At the end of last semester I got a memo from our department trying to make TA-ing a more attractive prospect. In reality, a grad student in EECS is a TA here (or Graduate Student Instructor (GSI)) for one of three reasons : they’re a first-year and don’t have an advisor (yet), their advisor is low on funds or doesn’t have funds for their particular project, or they are fulfilling their teaching requirement to graduate (one semester only). The difference between being paid as a TA and as a research assistant (Grad Student Researcher (GSR)) is significant — the union negotiates the pay scale for GSIs, and the University is not going to let salaries rise if they can help it. In some instances a student’s advisor can bump up their salary to the GSR level. So now the department recommends:
- If you are doing research the same semester you’re teaching, your advisor should give you a partial GSR to help out.
- You can be appointing as a 100% GSR during winter break if you are around.
- If your advisor can’t afford to pay you and you are GSI-ing to fulfill the graduation requirement, then the department will give you a unconstrained fellowship.
All in all, it’s seems like a much more pleasant deal — how this will end up changing the dynamics of TAing is unclear though. It also makes things much much nicer in EECS than in other departments, which seems somehow unfair in the end. Why can’t all GSIs get better pay?
“Why can’t all GSIs get better pay?”
There’s a lot of factors that go into this.
First, to first order, marginal expenses at the university are covered by tuition/fees, and increasing GSI salaries directly translates to higher tuition/fees for undergrads. If you asked undergrads if they wanted to pay more so that GSI salaries could go up, my guess is they’d say no. Also, given that each department has a fixed pool of money for GSIs, most departments would rather pay more students less money than fewer students more money – they can support more grad students that way.
Second, in what I think was a bad move by Berkeley grad students several years ago, GSIs are unionized. As a consequence they are employees. And if they’re employees, they pay taxes and union dues. Compare to, say, Stanford grad students who aren’t employees and thus don’t pay taxes. Take-home pay is less for employee grad students than non-employees.
Finally, there’s a supply and demand issue. The number of, say, history majors who would happily spend 8 years as Berkeley grad students vastly exceeds the number of history majors that Berkeley can handle. There’s no way to influence the supply, so the only way to cut down the demand (other than make the program worse) is to make it more of a financial squeeze.

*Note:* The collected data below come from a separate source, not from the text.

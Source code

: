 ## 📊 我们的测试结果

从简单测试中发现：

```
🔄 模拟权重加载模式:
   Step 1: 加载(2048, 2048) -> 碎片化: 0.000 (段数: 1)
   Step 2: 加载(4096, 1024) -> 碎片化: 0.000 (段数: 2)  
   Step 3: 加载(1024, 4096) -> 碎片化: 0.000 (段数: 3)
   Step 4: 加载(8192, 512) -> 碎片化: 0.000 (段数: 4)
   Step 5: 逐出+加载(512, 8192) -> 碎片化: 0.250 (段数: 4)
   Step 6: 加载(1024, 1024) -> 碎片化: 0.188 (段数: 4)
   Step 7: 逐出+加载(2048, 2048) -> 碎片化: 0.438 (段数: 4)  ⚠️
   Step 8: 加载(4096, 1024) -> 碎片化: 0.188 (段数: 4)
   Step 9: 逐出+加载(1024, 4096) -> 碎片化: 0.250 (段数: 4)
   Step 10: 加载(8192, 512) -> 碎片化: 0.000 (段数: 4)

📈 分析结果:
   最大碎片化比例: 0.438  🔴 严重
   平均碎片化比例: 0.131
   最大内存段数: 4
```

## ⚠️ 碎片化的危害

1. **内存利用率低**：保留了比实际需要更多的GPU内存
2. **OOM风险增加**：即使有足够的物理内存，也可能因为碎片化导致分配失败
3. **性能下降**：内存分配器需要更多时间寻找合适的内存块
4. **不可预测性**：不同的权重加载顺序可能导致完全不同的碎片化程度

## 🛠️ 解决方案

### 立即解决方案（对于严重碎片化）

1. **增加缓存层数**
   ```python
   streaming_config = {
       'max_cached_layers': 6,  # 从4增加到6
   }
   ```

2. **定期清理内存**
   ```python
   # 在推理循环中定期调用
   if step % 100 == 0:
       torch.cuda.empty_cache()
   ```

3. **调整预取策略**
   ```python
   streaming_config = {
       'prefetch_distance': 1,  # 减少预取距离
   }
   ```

Make no mistake, if a GSI salary was comfortable, Berkeley could easily fill many of its PhD programs entirely with students who would happily stay for a decade or longer.
my dept (EE) has a fund set up to pay the difference in salary between a TA and an RA appointment, so all students get equal pay. it seems we’re still always short of TAs, though.

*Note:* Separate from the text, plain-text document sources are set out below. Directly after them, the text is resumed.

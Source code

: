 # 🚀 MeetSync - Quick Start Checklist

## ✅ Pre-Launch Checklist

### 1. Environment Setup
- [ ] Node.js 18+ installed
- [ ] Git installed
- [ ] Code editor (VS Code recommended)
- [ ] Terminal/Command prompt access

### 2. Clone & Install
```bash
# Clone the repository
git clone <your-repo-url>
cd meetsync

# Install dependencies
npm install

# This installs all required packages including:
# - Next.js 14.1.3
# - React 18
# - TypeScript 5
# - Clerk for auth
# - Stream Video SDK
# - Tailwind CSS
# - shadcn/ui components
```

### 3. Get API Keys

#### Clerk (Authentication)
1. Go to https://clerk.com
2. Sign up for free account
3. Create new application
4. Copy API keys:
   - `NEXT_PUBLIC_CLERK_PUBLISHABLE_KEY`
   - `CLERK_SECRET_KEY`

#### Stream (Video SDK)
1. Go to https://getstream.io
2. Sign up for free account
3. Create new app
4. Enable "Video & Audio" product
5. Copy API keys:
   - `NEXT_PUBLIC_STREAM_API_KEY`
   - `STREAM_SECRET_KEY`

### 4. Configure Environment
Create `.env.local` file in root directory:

now, if the TAs got paid _more_ to compensate for what is essentially a loss of a term’s research time, then i suspect more early-stage grad students would be tempted to TA instead of pooh-poohing the very notion of having to teach.
[i really enjoyed teaching– i chose to do it this quarter instead of RA– and i’d like to do it a few more times. that being said, i suspect having projects to work on will always win out over edumacating Teh Future, so i guess i’m not much better]

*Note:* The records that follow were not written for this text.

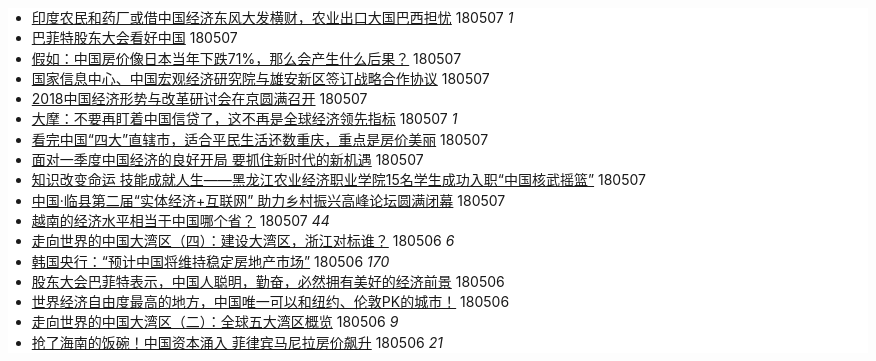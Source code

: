 - [印度农民和药厂或借中国经济东风大发横财，农业出口大国巴西担忧](http://jkwz.applinzi.com/ittc/7100298940270511114.html#%E5%8D%B0%E5%BA%A6%E5%86%9C%E6%B0%91%E5%92%8C%E8%8D%AF%E5%8E%82%E6%88%96%E5%80%9F%E4%B8%AD%E5%9B%BD%E7%BB%8F%E6%B5%8E%E4%B8%9C%E9%A3%8E%E5%A4%A7%E5%8F%91%E6%A8%AA%E8%B4%A2%EF%BC%8C%E5%86%9C%E4%B8%9A%E5%87%BA%E5%8F%A3%E5%A4%A7%E5%9B%BD%E5%B7%B4%E8%A5%BF%E6%8B%85%E5%BF%A7) 180507 *1* 
- [巴菲特股东大会看好中国](http://jkwz.applinzi.com/ittc/7100327498934125585.html#%E5%B7%B4%E8%8F%B2%E7%89%B9%E8%82%A1%E4%B8%9C%E5%A4%A7%E4%BC%9A%E7%9C%8B%E5%A5%BD%E4%B8%AD%E5%9B%BD) 180507  
- [假如：中国房价像日本当年下跌71%，那么会产生什么后果？](http://jkwz.applinzi.com/ittc/7100320515233416199.html#%E5%81%87%E5%A6%82%EF%BC%9A%E4%B8%AD%E5%9B%BD%E6%88%BF%E4%BB%B7%E5%83%8F%E6%97%A5%E6%9C%AC%E5%BD%93%E5%B9%B4%E4%B8%8B%E8%B7%8C71%25%EF%BC%8C%E9%82%A3%E4%B9%88%E4%BC%9A%E4%BA%A7%E7%94%9F%E4%BB%80%E4%B9%88%E5%90%8E%E6%9E%9C%EF%BC%9F) 180507  
- [国家信息中心、中国宏观经济研究院与雄安新区签订战略合作协议](http://jkwz.applinzi.com/ittc/7100302514002068486.html#%E5%9B%BD%E5%AE%B6%E4%BF%A1%E6%81%AF%E4%B8%AD%E5%BF%83%E3%80%81%E4%B8%AD%E5%9B%BD%E5%AE%8F%E8%A7%82%E7%BB%8F%E6%B5%8E%E7%A0%94%E7%A9%B6%E9%99%A2%E4%B8%8E%E9%9B%84%E5%AE%89%E6%96%B0%E5%8C%BA%E7%AD%BE%E8%AE%A2%E6%88%98%E7%95%A5%E5%90%88%E4%BD%9C%E5%8D%8F%E8%AE%AE) 180507  
- [2018中国经济形势与改革研讨会在京圆满召开](http://jkwz.applinzi.com/ittc/7100291129172034570.html#2018%E4%B8%AD%E5%9B%BD%E7%BB%8F%E6%B5%8E%E5%BD%A2%E5%8A%BF%E4%B8%8E%E6%94%B9%E9%9D%A9%E7%A0%94%E8%AE%A8%E4%BC%9A%E5%9C%A8%E4%BA%AC%E5%9C%86%E6%BB%A1%E5%8F%AC%E5%BC%80) 180507  
- [大摩：不要再盯着中国信贷了，这不再是全球经济领先指标](http://jkwz.applinzi.com/ittc/7100283327187780624.html#%E5%A4%A7%E6%91%A9%EF%BC%9A%E4%B8%8D%E8%A6%81%E5%86%8D%E7%9B%AF%E7%9D%80%E4%B8%AD%E5%9B%BD%E4%BF%A1%E8%B4%B7%E4%BA%86%EF%BC%8C%E8%BF%99%E4%B8%8D%E5%86%8D%E6%98%AF%E5%85%A8%E7%90%83%E7%BB%8F%E6%B5%8E%E9%A2%86%E5%85%88%E6%8C%87%E6%A0%87) 180507 *1* 
- [看完中国“四大”直辖市，适合平民生活还数重庆，重点是房价美丽](http://jkwz.applinzi.com/ittc/7100279856187311114.html#%E7%9C%8B%E5%AE%8C%E4%B8%AD%E5%9B%BD%E2%80%9C%E5%9B%9B%E5%A4%A7%E2%80%9D%E7%9B%B4%E8%BE%96%E5%B8%82%EF%BC%8C%E9%80%82%E5%90%88%E5%B9%B3%E6%B0%91%E7%94%9F%E6%B4%BB%E8%BF%98%E6%95%B0%E9%87%8D%E5%BA%86%EF%BC%8C%E9%87%8D%E7%82%B9%E6%98%AF%E6%88%BF%E4%BB%B7%E7%BE%8E%E4%B8%BD) 180507  
- [面对一季度中国经济的良好开局 要抓住新时代的新机遇](http://jkwz.applinzi.com/ittc/7100274593812186123.html#%E9%9D%A2%E5%AF%B9%E4%B8%80%E5%AD%A3%E5%BA%A6%E4%B8%AD%E5%9B%BD%E7%BB%8F%E6%B5%8E%E7%9A%84%E8%89%AF%E5%A5%BD%E5%BC%80%E5%B1%80+%E8%A6%81%E6%8A%93%E4%BD%8F%E6%96%B0%E6%97%B6%E4%BB%A3%E7%9A%84%E6%96%B0%E6%9C%BA%E9%81%87) 180507  
- [知识改变命运 技能成就人生——黑龙江农业经济职业学院15名学生成功入职“中国核武摇篮”](http://jkwz.applinzi.com/ittc/7100274512782427143.html#%E7%9F%A5%E8%AF%86%E6%94%B9%E5%8F%98%E5%91%BD%E8%BF%90+%E6%8A%80%E8%83%BD%E6%88%90%E5%B0%B1%E4%BA%BA%E7%94%9F%E2%80%94%E2%80%94%E9%BB%91%E9%BE%99%E6%B1%9F%E5%86%9C%E4%B8%9A%E7%BB%8F%E6%B5%8E%E8%81%8C%E4%B8%9A%E5%AD%A6%E9%99%A215%E5%90%8D%E5%AD%A6%E7%94%9F%E6%88%90%E5%8A%9F%E5%85%A5%E8%81%8C%E2%80%9C%E4%B8%AD%E5%9B%BD%E6%A0%B8%E6%AD%A6%E6%91%87%E7%AF%AE%E2%80%9D) 180507  
- [中国·临县第二届“实体经济+互联网” 助力乡村振兴高峰论坛圆满闭幕](http://jkwz.applinzi.com/ittc/7100224806400295952.html#%E4%B8%AD%E5%9B%BD%C2%B7%E4%B8%B4%E5%8E%BF%E7%AC%AC%E4%BA%8C%E5%B1%8A%E2%80%9C%E5%AE%9E%E4%BD%93%E7%BB%8F%E6%B5%8E%2B%E4%BA%92%E8%81%94%E7%BD%91%E2%80%9D+%E5%8A%A9%E5%8A%9B%E4%B9%A1%E6%9D%91%E6%8C%AF%E5%85%B4%E9%AB%98%E5%B3%B0%E8%AE%BA%E5%9D%9B%E5%9C%86%E6%BB%A1%E9%97%AD%E5%B9%95) 180507  
- [越南的经济水平相当于中国哪个省？](http://jkwz.applinzi.com/ittc/7100209736165360647.html#%E8%B6%8A%E5%8D%97%E7%9A%84%E7%BB%8F%E6%B5%8E%E6%B0%B4%E5%B9%B3%E7%9B%B8%E5%BD%93%E4%BA%8E%E4%B8%AD%E5%9B%BD%E5%93%AA%E4%B8%AA%E7%9C%81%EF%BC%9F) 180507 *44* 
- [走向世界的中国大湾区（四）：建设大湾区，浙江对标谁？](http://jkwz.applinzi.com/ittc/7100139495108379659.html#%E8%B5%B0%E5%90%91%E4%B8%96%E7%95%8C%E7%9A%84%E4%B8%AD%E5%9B%BD%E5%A4%A7%E6%B9%BE%E5%8C%BA%EF%BC%88%E5%9B%9B%EF%BC%89%EF%BC%9A%E5%BB%BA%E8%AE%BE%E5%A4%A7%E6%B9%BE%E5%8C%BA%EF%BC%8C%E6%B5%99%E6%B1%9F%E5%AF%B9%E6%A0%87%E8%B0%81%EF%BC%9F) 180506 *6* 
- [韩国央行：“预计中国将维持稳定房地产市场”](http://jkwz.applinzi.com/ittc/7100131130361775120.html#%E9%9F%A9%E5%9B%BD%E5%A4%AE%E8%A1%8C%EF%BC%9A%E2%80%9C%E9%A2%84%E8%AE%A1%E4%B8%AD%E5%9B%BD%E5%B0%86%E7%BB%B4%E6%8C%81%E7%A8%B3%E5%AE%9A%E6%88%BF%E5%9C%B0%E4%BA%A7%E5%B8%82%E5%9C%BA%E2%80%9D) 180506 *170* 
- [股东大会巴菲特表示，中国人聪明，勤奋，必然拥有美好的经济前景](http://jkwz.applinzi.com/ittc/7100130385612768266.html#%E8%82%A1%E4%B8%9C%E5%A4%A7%E4%BC%9A%E5%B7%B4%E8%8F%B2%E7%89%B9%E8%A1%A8%E7%A4%BA%EF%BC%8C%E4%B8%AD%E5%9B%BD%E4%BA%BA%E8%81%AA%E6%98%8E%EF%BC%8C%E5%8B%A4%E5%A5%8B%EF%BC%8C%E5%BF%85%E7%84%B6%E6%8B%A5%E6%9C%89%E7%BE%8E%E5%A5%BD%E7%9A%84%E7%BB%8F%E6%B5%8E%E5%89%8D%E6%99%AF) 180506  
- [世界经济自由度最高的地方，中国唯一可以和纽约、伦敦PK的城市！](http://jkwz.applinzi.com/ittc/7099782179859203088.html#%E4%B8%96%E7%95%8C%E7%BB%8F%E6%B5%8E%E8%87%AA%E7%94%B1%E5%BA%A6%E6%9C%80%E9%AB%98%E7%9A%84%E5%9C%B0%E6%96%B9%EF%BC%8C%E4%B8%AD%E5%9B%BD%E5%94%AF%E4%B8%80%E5%8F%AF%E4%BB%A5%E5%92%8C%E7%BA%BD%E7%BA%A6%E3%80%81%E4%BC%A6%E6%95%A6PK%E7%9A%84%E5%9F%8E%E5%B8%82%EF%BC%81) 180506  
- [走向世界的中国大湾区（二）：全球五大湾区概览](http://jkwz.applinzi.com/ittc/7099779264914392070.html#%E8%B5%B0%E5%90%91%E4%B8%96%E7%95%8C%E7%9A%84%E4%B8%AD%E5%9B%BD%E5%A4%A7%E6%B9%BE%E5%8C%BA%EF%BC%88%E4%BA%8C%EF%BC%89%EF%BC%9A%E5%85%A8%E7%90%83%E4%BA%94%E5%A4%A7%E6%B9%BE%E5%8C%BA%E6%A6%82%E8%A7%88) 180506 *9* 
- [抢了海南的饭碗！中国资本涌入 菲律宾马尼拉房价飙升](http://jkwz.applinzi.com/ittc/7100123387445904395.html#%E6%8A%A2%E4%BA%86%E6%B5%B7%E5%8D%97%E7%9A%84%E9%A5%AD%E7%A2%97%EF%BC%81%E4%B8%AD%E5%9B%BD%E8%B5%84%E6%9C%AC%E6%B6%8C%E5%85%A5+%E8%8F%B2%E5%BE%8B%E5%AE%BE%E9%A9%AC%E5%B0%BC%E6%8B%89%E6%88%BF%E4%BB%B7%E9%A3%99%E5%8D%87) 180506 *21*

A couple of years ago, my dept stopped increasing the TA payment (while increasing the research payment yearly) to actually DISCOURAGE people from depending on TAships for funding. (There really aren’t all that many to go around in our rather small school of ed.)
Unfortunately, they didn’t really communicate this to the students. At all. In fact, most of us thought the dept guaranteed that your funding would never go down from the first year level (which is a special stipend equal to research pay). So the three of us second years who went on TA funding for the fall got a BIG shock when our paychecks went down by 15%! Luckily, the dept admitted they’d done a shitty job of warning us and made it up to us this year (and besides, most of us are on grants for the other two quarters), but they’re going back to the lower amount next year, just with fair warning.
At Michigan, if you are a “guaranteed funding” student, the EECS (or maybe it’s just CSE?) department gives you a mini-fellowship to make up the difference between the GSI stipend and the GSRA stipend. The rule is that if you are guaranteed funding, you will make the same amount as a GSI, GSRA, or department fellowship.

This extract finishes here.